**Work required:**
The lines below starting at the line containing "Und wenn wir" and ending at the line containing "Dies ist eine" are to be repeated exactly, with both ends kept and nothing else added.

= Beginning of Section =

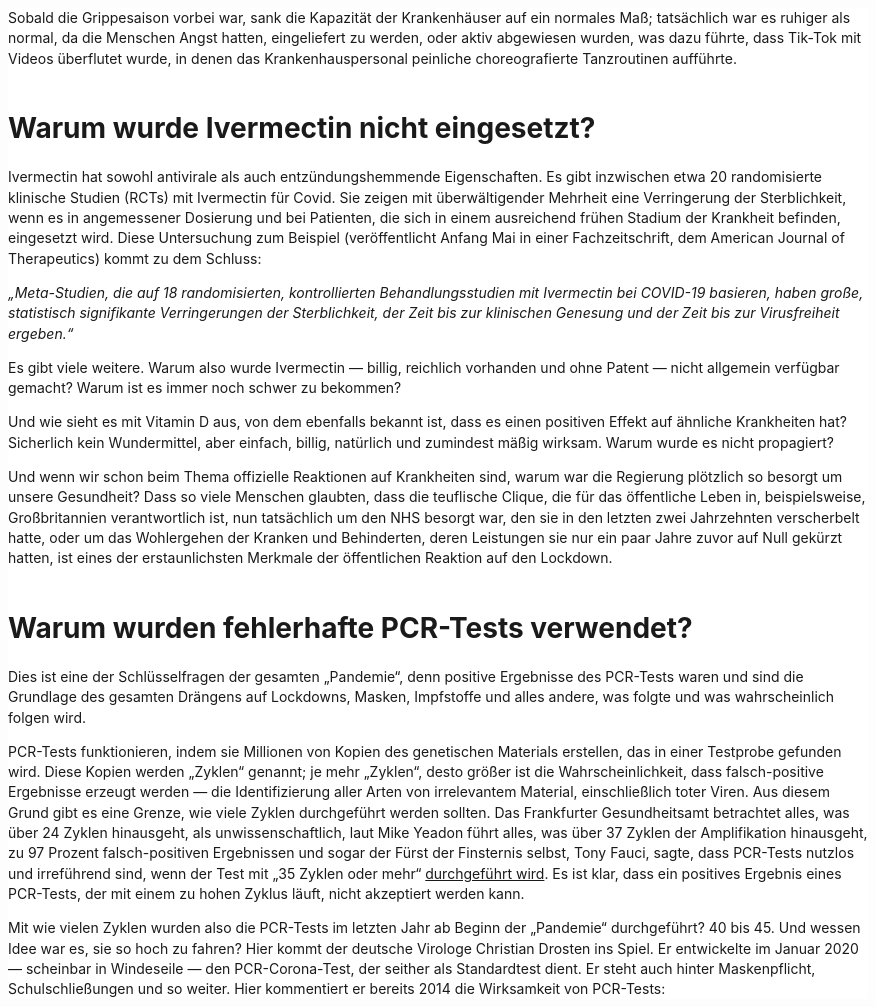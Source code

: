 Sobald die Grippesaison vorbei war, sank die Kapazität der Krankenhäuser auf ein normales Maß; tatsächlich war es ruhiger als normal, da die Menschen Angst hatten, eingeliefert zu werden, oder aktiv abgewiesen wurden, was dazu führte, dass Tik-Tok mit Videos überflutet wurde, in denen das Krankenhauspersonal peinliche choreografierte Tanzroutinen aufführte.

# Warum wurde Ivermectin nicht eingesetzt?

Ivermectin hat sowohl antivirale als auch entzündungshemmende Eigenschaften. Es gibt inzwischen etwa 20 randomisierte klinische Studien (RCTs) mit Ivermectin für Covid. Sie zeigen mit überwältigender Mehrheit eine Verringerung der Sterblichkeit, wenn es in angemessener Dosierung und bei Patienten, die sich in einem ausreichend frühen Stadium der Krankheit befinden, eingesetzt wird. Diese Untersuchung zum Beispiel (veröffentlicht Anfang Mai in einer Fachzeitschrift, dem American Journal of Therapeutics) kommt zu dem Schluss:

*„Meta-Studien, die auf 18 randomisierten, kontrollierten Behandlungsstudien mit Ivermectin bei COVID-19 basieren, haben große, statistisch signifikante Verringerungen der Sterblichkeit, der Zeit bis zur klinischen Genesung und der Zeit bis zur Virusfreiheit ergeben.“*

Es gibt viele weitere. Warum also wurde Ivermectin — billig, reichlich vorhanden und ohne Patent — nicht allgemein verfügbar gemacht? Warum ist es immer noch schwer zu bekommen?

Und wie sieht es mit Vitamin D aus, von dem ebenfalls bekannt ist, dass es einen positiven Effekt auf ähnliche Krankheiten hat? Sicherlich kein Wundermittel, aber einfach, billig, natürlich und zumindest mäßig wirksam. Warum wurde es nicht propagiert?

Und wenn wir schon beim Thema offizielle Reaktionen auf Krankheiten sind, warum war die Regierung plötzlich so besorgt um unsere Gesundheit? Dass so viele Menschen glaubten, dass die teuflische Clique, die für das öffentliche Leben in, beispielsweise, Großbritannien verantwortlich ist, nun tatsächlich um den NHS besorgt war, den sie in den letzten zwei Jahrzehnten verscherbelt hatte, oder um das Wohlergehen der Kranken und Behinderten, deren Leistungen sie nur ein paar Jahre zuvor auf Null gekürzt hatten, ist eines der erstaunlichsten Merkmale der öffentlichen Reaktion auf den Lockdown.

# Warum wurden fehlerhafte PCR-Tests verwendet?

Dies ist eine der Schlüsselfragen der gesamten „Pandemie“, denn positive Ergebnisse des PCR-Tests waren und sind die Grundlage des gesamten Drängens auf Lockdowns, Masken, Impfstoffe und alles andere, was folgte und was wahrscheinlich folgen wird.

PCR-Tests funktionieren, indem sie Millionen von Kopien des genetischen Materials erstellen, das in einer Testprobe gefunden wird. Diese Kopien werden „Zyklen“ genannt; je mehr „Zyklen“, desto größer ist die Wahrscheinlichkeit, dass falsch-positive Ergebnisse erzeugt werden — die Identifizierung aller Arten von irrelevantem Material, einschließlich toter Viren.  Aus diesem Grund gibt es eine Grenze, wie viele Zyklen durchgeführt werden sollten. Das Frankfurter Gesundheitsamt betrachtet alles, was über 24 Zyklen hinausgeht, als unwissenschaftlich, laut Mike Yeadon führt alles, was über 37 Zyklen der Amplifikation hinausgeht, zu 97 Prozent falsch-positiven Ergebnissen und sogar der Fürst der Finsternis selbst, Tony Fauci, sagte, dass PCR-Tests nutzlos und irreführend sind, wenn der Test mit „35 Zyklen oder mehr“ [durchgeführt wird](https://anti-empire.com/fauci-himself-admits-covid-pcr-test-at-over-35-cycles-is-deceitful-worse-than-useless/ ). Es ist klar, dass ein positives Ergebnis eines PCR-Tests, der mit einem zu hohen Zyklus läuft, nicht akzeptiert werden kann.

Mit wie vielen Zyklen wurden also die PCR-Tests im letzten Jahr ab Beginn der „Pandemie“ durchgeführt? 40 bis 45. Und wessen Idee war es, sie so hoch zu fahren? Hier kommt der deutsche Virologe Christian Drosten ins Spiel. Er entwickelte im Januar 2020 — scheinbar in Windeseile — den PCR-Corona-Test, der seither als Standardtest dient. Er steht auch hinter Maskenpflicht, Schulschließungen und so weiter. Hier kommentiert er bereits 2014 die Wirksamkeit von PCR-Tests:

= End of Section =

**Solution for this exercise:**
Und wenn wir schon beim Thema offizielle Reaktionen auf Krankheiten sind, warum war die Regierung plötzlich so besorgt um unsere Gesundheit? Dass so viele Menschen glaubten, dass die teuflische Clique, die für das öffentliche Leben in, beispielsweise, Großbritannien verantwortlich ist, nun tatsächlich um den NHS besorgt war, den sie in den letzten zwei Jahrzehnten verscherbelt hatte, oder um das Wohlergehen der Kranken und Behinderten, deren Leistungen sie nur ein paar Jahre zuvor auf Null gekürzt hatten, ist eines der erstaunlichsten Merkmale der öffentlichen Reaktion auf den Lockdown.

# Warum wurden fehlerhafte PCR-Tests verwendet?

Dies ist eine der Schlüsselfragen der gesamten „Pandemie“, denn positive Ergebnisse des PCR-Tests waren und sind die Grundlage des gesamten Drängens auf Lockdowns, Masken, Impfstoffe und alles andere, was folgte und was wahrscheinlich folgen wird.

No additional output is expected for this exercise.